→ **About this task**
For the string "frame", state how many lines of the data hold it. Give nothing besides the number.

[Listed entries Boundary: Start]

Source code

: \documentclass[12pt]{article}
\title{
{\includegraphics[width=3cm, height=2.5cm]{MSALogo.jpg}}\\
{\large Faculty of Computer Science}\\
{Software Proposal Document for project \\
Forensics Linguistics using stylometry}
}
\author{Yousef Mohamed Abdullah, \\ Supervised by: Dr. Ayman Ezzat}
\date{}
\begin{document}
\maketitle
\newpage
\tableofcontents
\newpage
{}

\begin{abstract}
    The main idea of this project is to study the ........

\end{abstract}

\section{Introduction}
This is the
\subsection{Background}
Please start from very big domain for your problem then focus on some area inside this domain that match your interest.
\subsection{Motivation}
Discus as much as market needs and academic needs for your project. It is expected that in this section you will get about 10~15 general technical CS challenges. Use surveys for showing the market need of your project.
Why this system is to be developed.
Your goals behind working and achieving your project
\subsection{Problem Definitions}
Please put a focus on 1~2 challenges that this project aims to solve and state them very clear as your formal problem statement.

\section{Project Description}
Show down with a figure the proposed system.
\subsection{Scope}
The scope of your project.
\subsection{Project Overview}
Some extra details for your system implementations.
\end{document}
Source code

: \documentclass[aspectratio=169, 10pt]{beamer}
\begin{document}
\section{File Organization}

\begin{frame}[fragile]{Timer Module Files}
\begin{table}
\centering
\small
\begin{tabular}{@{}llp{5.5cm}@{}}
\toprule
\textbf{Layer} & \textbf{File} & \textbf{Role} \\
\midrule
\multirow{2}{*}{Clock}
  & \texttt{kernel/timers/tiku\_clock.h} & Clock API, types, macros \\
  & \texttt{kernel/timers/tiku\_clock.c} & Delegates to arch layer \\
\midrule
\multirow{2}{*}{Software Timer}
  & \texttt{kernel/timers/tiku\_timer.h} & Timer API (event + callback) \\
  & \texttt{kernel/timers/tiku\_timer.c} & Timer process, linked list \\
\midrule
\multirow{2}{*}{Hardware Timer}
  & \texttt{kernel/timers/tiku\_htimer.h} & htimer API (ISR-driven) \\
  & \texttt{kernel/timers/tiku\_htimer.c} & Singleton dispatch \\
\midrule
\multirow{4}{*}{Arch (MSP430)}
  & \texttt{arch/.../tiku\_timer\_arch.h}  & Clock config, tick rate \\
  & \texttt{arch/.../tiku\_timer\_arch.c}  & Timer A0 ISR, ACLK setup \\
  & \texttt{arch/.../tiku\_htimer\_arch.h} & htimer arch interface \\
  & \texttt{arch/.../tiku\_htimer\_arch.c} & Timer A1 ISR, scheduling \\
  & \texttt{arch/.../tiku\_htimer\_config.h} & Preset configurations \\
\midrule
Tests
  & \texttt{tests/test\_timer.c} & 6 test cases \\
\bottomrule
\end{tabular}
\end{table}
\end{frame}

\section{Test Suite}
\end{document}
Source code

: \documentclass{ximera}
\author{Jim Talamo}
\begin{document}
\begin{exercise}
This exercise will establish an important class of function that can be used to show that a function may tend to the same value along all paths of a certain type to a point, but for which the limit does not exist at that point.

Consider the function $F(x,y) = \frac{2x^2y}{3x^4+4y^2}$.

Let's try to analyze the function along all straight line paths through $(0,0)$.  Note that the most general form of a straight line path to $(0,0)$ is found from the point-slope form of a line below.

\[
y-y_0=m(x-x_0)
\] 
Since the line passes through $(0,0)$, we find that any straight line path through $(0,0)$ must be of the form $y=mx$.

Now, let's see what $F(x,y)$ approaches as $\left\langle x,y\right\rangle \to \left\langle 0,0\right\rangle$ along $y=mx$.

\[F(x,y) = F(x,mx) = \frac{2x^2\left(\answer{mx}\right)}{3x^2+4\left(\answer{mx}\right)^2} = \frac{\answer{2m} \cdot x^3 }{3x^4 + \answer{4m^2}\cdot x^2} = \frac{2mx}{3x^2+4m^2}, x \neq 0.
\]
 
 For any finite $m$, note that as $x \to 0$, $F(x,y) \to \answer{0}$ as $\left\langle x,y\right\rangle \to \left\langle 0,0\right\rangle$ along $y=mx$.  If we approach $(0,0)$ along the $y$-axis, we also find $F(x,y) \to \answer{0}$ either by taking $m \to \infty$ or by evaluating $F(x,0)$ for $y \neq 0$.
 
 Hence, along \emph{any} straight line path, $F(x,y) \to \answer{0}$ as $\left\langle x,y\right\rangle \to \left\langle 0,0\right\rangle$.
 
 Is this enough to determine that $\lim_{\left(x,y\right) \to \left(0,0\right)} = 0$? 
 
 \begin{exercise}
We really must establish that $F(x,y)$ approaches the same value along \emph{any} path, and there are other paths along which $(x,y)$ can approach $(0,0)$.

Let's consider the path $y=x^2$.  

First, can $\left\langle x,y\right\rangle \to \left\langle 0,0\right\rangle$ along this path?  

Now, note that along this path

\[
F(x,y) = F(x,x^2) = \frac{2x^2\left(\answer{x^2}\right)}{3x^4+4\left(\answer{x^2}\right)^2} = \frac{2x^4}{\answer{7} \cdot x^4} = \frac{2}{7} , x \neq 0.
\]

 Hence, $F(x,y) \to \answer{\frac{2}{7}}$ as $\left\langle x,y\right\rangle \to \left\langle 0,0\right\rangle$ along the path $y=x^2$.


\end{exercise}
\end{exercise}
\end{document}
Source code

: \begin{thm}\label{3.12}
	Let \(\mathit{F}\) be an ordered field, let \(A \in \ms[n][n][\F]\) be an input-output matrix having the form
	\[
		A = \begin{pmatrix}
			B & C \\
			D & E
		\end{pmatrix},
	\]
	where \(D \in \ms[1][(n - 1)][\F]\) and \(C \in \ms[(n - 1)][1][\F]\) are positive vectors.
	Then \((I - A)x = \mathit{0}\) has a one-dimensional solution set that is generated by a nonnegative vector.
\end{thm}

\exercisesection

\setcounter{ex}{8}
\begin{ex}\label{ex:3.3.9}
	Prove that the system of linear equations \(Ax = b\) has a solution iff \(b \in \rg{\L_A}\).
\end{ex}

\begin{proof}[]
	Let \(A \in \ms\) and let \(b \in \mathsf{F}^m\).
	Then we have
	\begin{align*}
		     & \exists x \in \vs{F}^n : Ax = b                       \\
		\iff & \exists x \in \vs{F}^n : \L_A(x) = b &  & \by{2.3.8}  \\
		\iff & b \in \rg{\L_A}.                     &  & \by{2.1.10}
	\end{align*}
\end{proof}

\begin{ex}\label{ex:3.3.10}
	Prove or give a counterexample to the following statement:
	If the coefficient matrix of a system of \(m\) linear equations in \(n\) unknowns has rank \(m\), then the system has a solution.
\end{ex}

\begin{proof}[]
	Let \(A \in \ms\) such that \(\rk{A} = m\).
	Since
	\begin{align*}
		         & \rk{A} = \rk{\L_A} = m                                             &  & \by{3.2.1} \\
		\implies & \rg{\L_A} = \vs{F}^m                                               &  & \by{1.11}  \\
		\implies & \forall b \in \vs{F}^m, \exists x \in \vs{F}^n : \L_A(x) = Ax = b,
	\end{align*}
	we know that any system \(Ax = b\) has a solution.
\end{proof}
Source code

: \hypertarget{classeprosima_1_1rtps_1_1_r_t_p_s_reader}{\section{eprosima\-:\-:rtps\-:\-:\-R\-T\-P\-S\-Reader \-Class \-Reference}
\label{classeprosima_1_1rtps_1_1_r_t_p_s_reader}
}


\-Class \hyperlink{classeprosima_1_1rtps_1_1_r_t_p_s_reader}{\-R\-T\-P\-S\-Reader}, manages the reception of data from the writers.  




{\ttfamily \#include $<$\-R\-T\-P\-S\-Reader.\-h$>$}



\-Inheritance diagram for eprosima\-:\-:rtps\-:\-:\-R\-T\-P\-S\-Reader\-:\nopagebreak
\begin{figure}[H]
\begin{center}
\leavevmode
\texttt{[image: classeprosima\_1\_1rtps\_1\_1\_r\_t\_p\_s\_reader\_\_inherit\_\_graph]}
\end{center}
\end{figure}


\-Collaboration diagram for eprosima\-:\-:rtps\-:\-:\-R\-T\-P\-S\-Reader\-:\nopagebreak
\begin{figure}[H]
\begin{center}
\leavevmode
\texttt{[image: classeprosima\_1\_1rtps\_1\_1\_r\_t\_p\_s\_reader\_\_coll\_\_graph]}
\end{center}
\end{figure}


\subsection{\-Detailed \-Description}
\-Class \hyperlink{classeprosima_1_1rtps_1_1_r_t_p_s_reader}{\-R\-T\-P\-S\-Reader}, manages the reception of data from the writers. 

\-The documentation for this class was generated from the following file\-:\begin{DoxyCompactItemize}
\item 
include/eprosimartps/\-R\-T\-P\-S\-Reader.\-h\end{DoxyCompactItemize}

[Listed entries Boundary: End]

→ **Exercise answer**
2